Freethought Music: Cantus Buranus

Back in May the Fort Wayne Philharmonic, in conjunction with IPFW and the Fort Wayne Children’s Choir, performed German composer Carl Orff’s setting of the Carmina Burana, a piece I love for reasons I explained, alongside a little history of the piece, in a previous post. (At that link you can watch a performance of the piece by the University of California–Davis.) As a brief review:

  1. The piece is Orff’s setting for orchestra and choir of 24 of 228 poems found in a Bavarian monastery in 1803.
  2. The poems were written by wandering scholars of the 12th and 13th centuries, when university traditions in Europe were just beginning.
  3. The poems are secular and display liberal and irreverent attitudes toward the institutions and mores of the day.

Nonecclesiastiacal artistic voices from medieval Europe are valuable and, I think, fascinating. And they still have an enormous potential to serve as the inspiration or template for modern works. As evidence, here’s today’s freethought music: a live performance by my favorite German band, Corvus Corax. They specialize in incorporating elements of the authentic sound of “profane” (i.e., folk) music from the era, perform it on period instruments (especially including bagpipes), and then spice it up with crazy classical or gothic stagecraft. The result is sort of a head-banging medieval hoedown:

Introductory text reads: “The medieval minstrel group Corvus Corax devoted itself to the ambitious project of setting to music the medieval Carmina Burana manuscript.

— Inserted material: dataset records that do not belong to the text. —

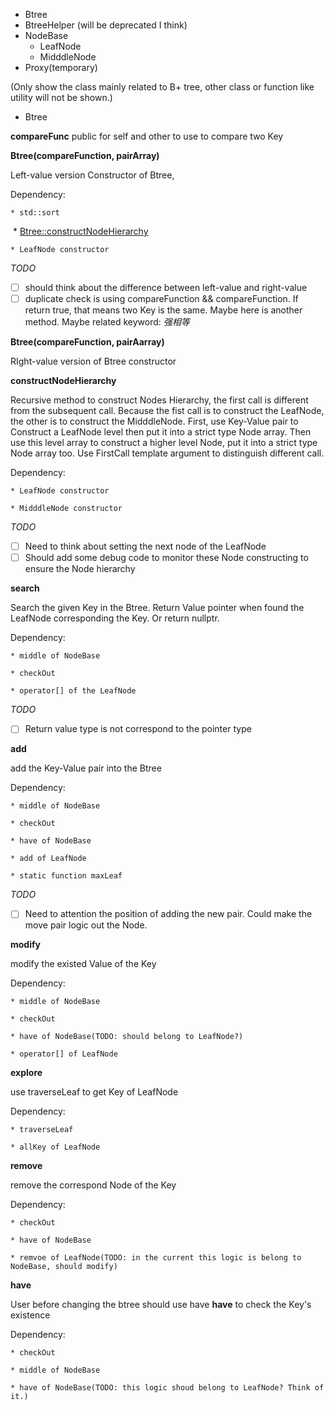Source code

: * Btree
* BtreeHelper (will be deprecated I think)
* NodeBase
  * LeafNode
  * MidddleNode
* Proxy(temporary)

(Only show the class mainly related to B+ tree, other class or function like utility will not be shown.)

* Btree

**compareFunc**
public for self and other to use to compare two Key

**Btree(compareFunction, pairArray)**

Left-value version Constructor of Btree,

Dependency:

    * std::sort

​    * <a href="#user-content-cnh">Btree::constructNodeHierarchy</a>

    * LeafNode constructor

*TODO*
- [ ] should think about the difference between left-value and right-value
- [ ] duplicate check is using compareFunction && compareFunction. If return true, that means two Key is the same. Maybe here is another method. Maybe related keyword: *强相等*

**Btree(compareFunction, pairAarray)**

RIght-value version of Btree constructor

<span id="cnh"> **constructNodeHierarchy**</span>

Recursive method to construct Nodes Hierarchy, the first call is different from the subsequent call. Because the fist call is to construct the LeafNode, the other is to construct the MidddleNode. First, use Key-Value pair to Construct a LeafNode level then put it into a strict type Node array. Then use this level array to construct a higher level Node, put it into a strict type Node array too. Use FirstCall template argument to distinguish different call.

Dependency:

    * LeafNode constructor

    * MidddleNode constructor

*TODO*
- [ ] Need to think about setting the next node of the LeafNode
- [ ] Should add some debug code to monitor these Node constructing to ensure the Node hierarchy

**search**

Search the given Key in the Btree. Return Value pointer when found the LeafNode corresponding the Key. Or return nullptr.

Dependency:

    * middle of NodeBase

    * checkOut

    * operator[] of the LeafNode

*TODO*
- [ ] Return value type is not correspond to the pointer type


**add**

add the Key-Value pair into the Btree

Dependency:

    * middle of NodeBase

    * checkOut

    * have of NodeBase

    * add of LeafNode

    * static function maxLeaf

*TODO*
- [ ] Need to attention the position of adding the new pair. Could make the move pair logic out the Node.

**modify**

modify the existed Value of the Key

Dependency:

    * middle of NodeBase

    * checkOut

    * have of NodeBase(TODO: should belong to LeafNode?)

    * operator[] of LeafNode

**explore**

use traverseLeaf to get Key of LeafNode

Dependency:

    * traverseLeaf

    * allKey of LeafNode

**remove**

remove the correspond Node of the Key

Dependency:

    * checkOut

    * have of NodeBase

    * remvoe of LeafNode(TODO: in the current this logic is belong to NodeBase, should modify)

**have**

User before changing the btree should use have **have** to check the Key's existence

Dependency:

    * checkOut

    * middle of NodeBase

    * have of NodeBase(TODO: this logic shoud belong to LeafNode? Think of it.)
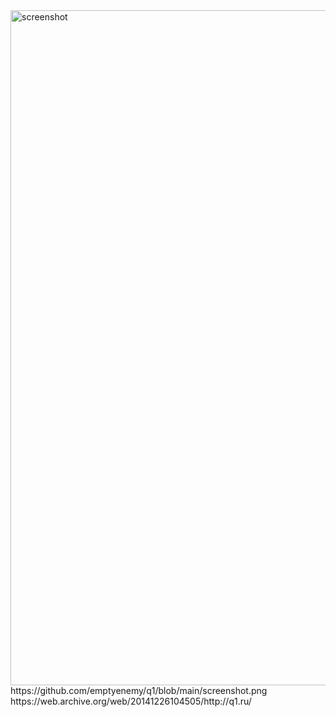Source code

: <img width="1920" height="1080" alt="screenshot" src="https://github.com/user-attachments/assets/ccf6c336-7729-4af8-9597-1880a8d68fc0" />
https://github.com/emptyenemy/q1/blob/main/screenshot.png
https://web.archive.org/web/20141226104505/http://q1.ru/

The band found artists from Cottbus, Prague, and Zagreb to be enthusiastic collaborators. More than 170 musicians and singers cast their spell over the audience.”

 

Dulcissima. Unknown poet, 12th or 13th c.

 

Ave, formosissima, gemma pretiosa!”

Dulcissima!

Vidi florem floridum, vidi florum florem,
Vidi rosam Madii cunctis pulchriorem,
Vidi stellam splendidam, cunctis clariorem,
Per quam ego degeram lapsus in amorem.

Quid plus? Collo virginis brachia iactavi
Mille dedi basia, mille reportavi,
Atque sepe sepius dicens affirmavi:
“Certe, certe istud est id, quo anhelavi!”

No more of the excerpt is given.